On 30 October 2025, the European Court of Justice (ECJ) ruled on key issues concerning the legal consequences of a missing or incorrect mass dismissal notification in the ­Tomann case (C-134/24) and the Sewel case (C-402/24). Hopes that the ECJ would mitigate the strict legal consequences of errors in mass dismissal procedures in response to the questions referred by the Second and Sixth Senates of the Federal Labor Court (Bundesarbeitsgericht, BAG) have been largely disappointed.


Legal background


§ 17 (1) and (3) of the German Employment Protection Act (Kündigungsschutzgesetz, KSchG) require employers to submit a mass dismissal notification to the competent ­government labor agency before carrying out mass dismissals if statutory thresholds are reached. If there is a works council in the company affected by mass dismissals, § 17 (2) KSchG also requires the employer to provide the works council with certain information specified by law before submitting the mass dismissal notification and, in particular, to discuss with it the possibility of avoiding or limiting redundancies and mitigating their consequences (so-called consultation procedure).


Until now, the BAG has assumed that many violations of the legal requirements of § 17 KSchG, both in the context of the consultation procedure and when notifying a mass dismissal, lead to the invalidity of the dismissals covered.

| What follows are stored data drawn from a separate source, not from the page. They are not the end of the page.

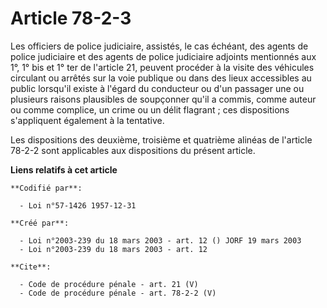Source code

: # Article 78-2-3

Les officiers de police judiciaire, assistés, le cas échéant, des agents de police judiciaire et des agents de police
judiciaire adjoints mentionnés aux 1°, 1° bis et 1° ter de l'article 21, peuvent procéder à la visite des véhicules circulant
ou arrêtés sur la voie publique ou dans des lieux accessibles au public lorsqu'il existe à l'égard du conducteur ou d'un
passager une ou plusieurs raisons plausibles de soupçonner qu'il a commis, comme auteur ou comme complice, un crime ou un
délit flagrant ; ces dispositions s'appliquent également à la tentative. 

Les dispositions des deuxième, troisième et quatrième alinéas de l'article 78-2-2 sont applicables aux dispositions du
présent article.

**Liens relatifs à cet article**

	**Codifié par**:

	  - Loi n°57-1426 1957-12-31

	**Créé par**:

	  - Loi n°2003-239 du 18 mars 2003 - art. 12 () JORF 19 mars 2003
	  - Loi n°2003-239 du 18 mars 2003 - art. 12

	**Cite**:

	  - Code de procédure pénale - art. 21 (V)
	  - Code de procédure pénale - art. 78-2-2 (V)
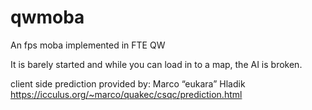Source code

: # qwmoba
An fps moba implemented in FTE QW

It is barely started and while you can load in to a map, the AI is broken.

client side prediction provided by:
Marco “eukara” Hladik
https://icculus.org/~marco/quakec/csqc/prediction.html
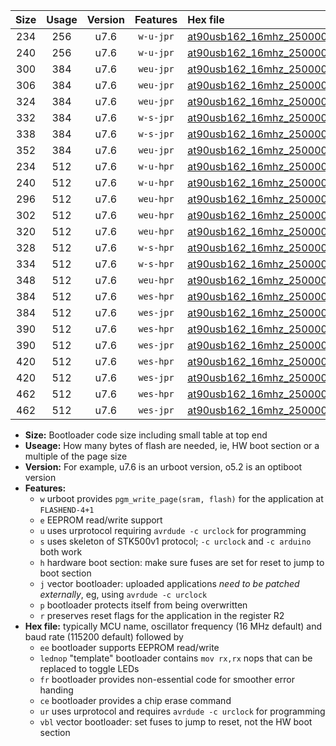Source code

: |Size|Usage|Version|Features|Hex file|
|:-:|:-:|:-:|:-:|:--|
|234|256|u7.6|`w-u-jpr`|[at90usb162_16mhz_250000bps_ur_vbl.hex](https://raw.githubusercontent.com/stefanrueger/urboot/main//at90usb162_16mhz_250000bps_ur_vbl.hex)|
|240|256|u7.6|`w-u-jpr`|[at90usb162_16mhz_250000bps_lednop_ur_vbl.hex](https://raw.githubusercontent.com/stefanrueger/urboot/main//at90usb162_16mhz_250000bps_lednop_ur_vbl.hex)|
|300|384|u7.6|`weu-jpr`|[at90usb162_16mhz_250000bps_ee_ur_vbl.hex](https://raw.githubusercontent.com/stefanrueger/urboot/main//at90usb162_16mhz_250000bps_ee_ur_vbl.hex)|
|306|384|u7.6|`weu-jpr`|[at90usb162_16mhz_250000bps_ee_lednop_ur_vbl.hex](https://raw.githubusercontent.com/stefanrueger/urboot/main//at90usb162_16mhz_250000bps_ee_lednop_ur_vbl.hex)|
|324|384|u7.6|`weu-jpr`|[at90usb162_16mhz_250000bps_ee_lednop_fr_ur_vbl.hex](https://raw.githubusercontent.com/stefanrueger/urboot/main//at90usb162_16mhz_250000bps_ee_lednop_fr_ur_vbl.hex)|
|332|384|u7.6|`w-s-jpr`|[at90usb162_16mhz_250000bps_vbl.hex](https://raw.githubusercontent.com/stefanrueger/urboot/main//at90usb162_16mhz_250000bps_vbl.hex)|
|338|384|u7.6|`w-s-jpr`|[at90usb162_16mhz_250000bps_lednop_vbl.hex](https://raw.githubusercontent.com/stefanrueger/urboot/main//at90usb162_16mhz_250000bps_lednop_vbl.hex)|
|352|384|u7.6|`weu-jpr`|[at90usb162_16mhz_250000bps_ee_lednop_fr_ce_ur_vbl.hex](https://raw.githubusercontent.com/stefanrueger/urboot/main//at90usb162_16mhz_250000bps_ee_lednop_fr_ce_ur_vbl.hex)|
|234|512|u7.6|`w-u-hpr`|[at90usb162_16mhz_250000bps_ur.hex](https://raw.githubusercontent.com/stefanrueger/urboot/main//at90usb162_16mhz_250000bps_ur.hex)|
|240|512|u7.6|`w-u-hpr`|[at90usb162_16mhz_250000bps_lednop_ur.hex](https://raw.githubusercontent.com/stefanrueger/urboot/main//at90usb162_16mhz_250000bps_lednop_ur.hex)|
|296|512|u7.6|`weu-hpr`|[at90usb162_16mhz_250000bps_ee_ur.hex](https://raw.githubusercontent.com/stefanrueger/urboot/main//at90usb162_16mhz_250000bps_ee_ur.hex)|
|302|512|u7.6|`weu-hpr`|[at90usb162_16mhz_250000bps_ee_lednop_ur.hex](https://raw.githubusercontent.com/stefanrueger/urboot/main//at90usb162_16mhz_250000bps_ee_lednop_ur.hex)|
|320|512|u7.6|`weu-hpr`|[at90usb162_16mhz_250000bps_ee_lednop_fr_ur.hex](https://raw.githubusercontent.com/stefanrueger/urboot/main//at90usb162_16mhz_250000bps_ee_lednop_fr_ur.hex)|
|328|512|u7.6|`w-s-hpr`|[at90usb162_16mhz_250000bps.hex](https://raw.githubusercontent.com/stefanrueger/urboot/main//at90usb162_16mhz_250000bps.hex)|
|334|512|u7.6|`w-s-hpr`|[at90usb162_16mhz_250000bps_lednop.hex](https://raw.githubusercontent.com/stefanrueger/urboot/main//at90usb162_16mhz_250000bps_lednop.hex)|
|348|512|u7.6|`weu-hpr`|[at90usb162_16mhz_250000bps_ee_lednop_fr_ce_ur.hex](https://raw.githubusercontent.com/stefanrueger/urboot/main//at90usb162_16mhz_250000bps_ee_lednop_fr_ce_ur.hex)|
|384|512|u7.6|`wes-hpr`|[at90usb162_16mhz_250000bps_ee.hex](https://raw.githubusercontent.com/stefanrueger/urboot/main//at90usb162_16mhz_250000bps_ee.hex)|
|384|512|u7.6|`wes-jpr`|[at90usb162_16mhz_250000bps_ee_vbl.hex](https://raw.githubusercontent.com/stefanrueger/urboot/main//at90usb162_16mhz_250000bps_ee_vbl.hex)|
|390|512|u7.6|`wes-hpr`|[at90usb162_16mhz_250000bps_ee_lednop.hex](https://raw.githubusercontent.com/stefanrueger/urboot/main//at90usb162_16mhz_250000bps_ee_lednop.hex)|
|390|512|u7.6|`wes-jpr`|[at90usb162_16mhz_250000bps_ee_lednop_vbl.hex](https://raw.githubusercontent.com/stefanrueger/urboot/main//at90usb162_16mhz_250000bps_ee_lednop_vbl.hex)|
|420|512|u7.6|`wes-hpr`|[at90usb162_16mhz_250000bps_ee_lednop_fr.hex](https://raw.githubusercontent.com/stefanrueger/urboot/main//at90usb162_16mhz_250000bps_ee_lednop_fr.hex)|
|420|512|u7.6|`wes-jpr`|[at90usb162_16mhz_250000bps_ee_lednop_fr_vbl.hex](https://raw.githubusercontent.com/stefanrueger/urboot/main//at90usb162_16mhz_250000bps_ee_lednop_fr_vbl.hex)|
|462|512|u7.6|`wes-hpr`|[at90usb162_16mhz_250000bps_ee_lednop_fr_ce.hex](https://raw.githubusercontent.com/stefanrueger/urboot/main//at90usb162_16mhz_250000bps_ee_lednop_fr_ce.hex)|
|462|512|u7.6|`wes-jpr`|[at90usb162_16mhz_250000bps_ee_lednop_fr_ce_vbl.hex](https://raw.githubusercontent.com/stefanrueger/urboot/main//at90usb162_16mhz_250000bps_ee_lednop_fr_ce_vbl.hex)|

- **Size:** Bootloader code size including small table at top end
- **Useage:** How many bytes of flash are needed, ie, HW boot section or a multiple of the page size
- **Version:** For example, u7.6 is an urboot version, o5.2 is an optiboot version
- **Features:**
  + `w` urboot provides `pgm_write_page(sram, flash)` for the application at `FLASHEND-4+1`
  + `e` EEPROM read/write support
  + `u` uses urprotocol requiring `avrdude -c urclock` for programming
  + `s` uses skeleton of STK500v1 protocol; `-c urclock` and `-c arduino` both work
  + `h` hardware boot section: make sure fuses are set for reset to jump to boot section
  + `j` vector bootloader: uploaded applications *need to be patched externally*, eg, using `avrdude -c urclock`
  + `p` bootloader protects itself from being overwritten
  + `r` preserves reset flags for the application in the register R2
- **Hex file:** typically MCU name, oscillator frequency (16 MHz default) and baud rate (115200 default) followed by
  + `ee` bootloader supports EEPROM read/write
  + `lednop` "template" bootloader contains `mov rx,rx` nops that can be replaced to toggle LEDs
  + `fr` bootloader provides non-essential code for smoother error handing
  + `ce` bootloader provides a chip erase command
  + `ur` uses urprotocol and requires `avrdude -c urclock` for programming
  + `vbl` vector bootloader: set fuses to jump to reset, not the HW boot section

Background to the ECJ rulings


The ECJ rulings were preceded by a remarkable exchange of blows between the Sixth and Second Senates of the BAG. In its ruling of 14 December 2023 – 6 AZR 157/22 (B) – the Sixth Senate of the BAG initially announced its intention to change the previous case law. The absence of, or errors in, the notification of mass dismissals should no longer lead to the invalidity of dismissals, whereas errors in the consultation procedure should continue to do so. As this represented a departure from the case law of the Second Senate, the Sixth Senate asked the Second Senate to change this case law in a divergence request on a point of law pursuant to § 45 (3) Labor Court Act (Arbeitsgerichtsgesetz).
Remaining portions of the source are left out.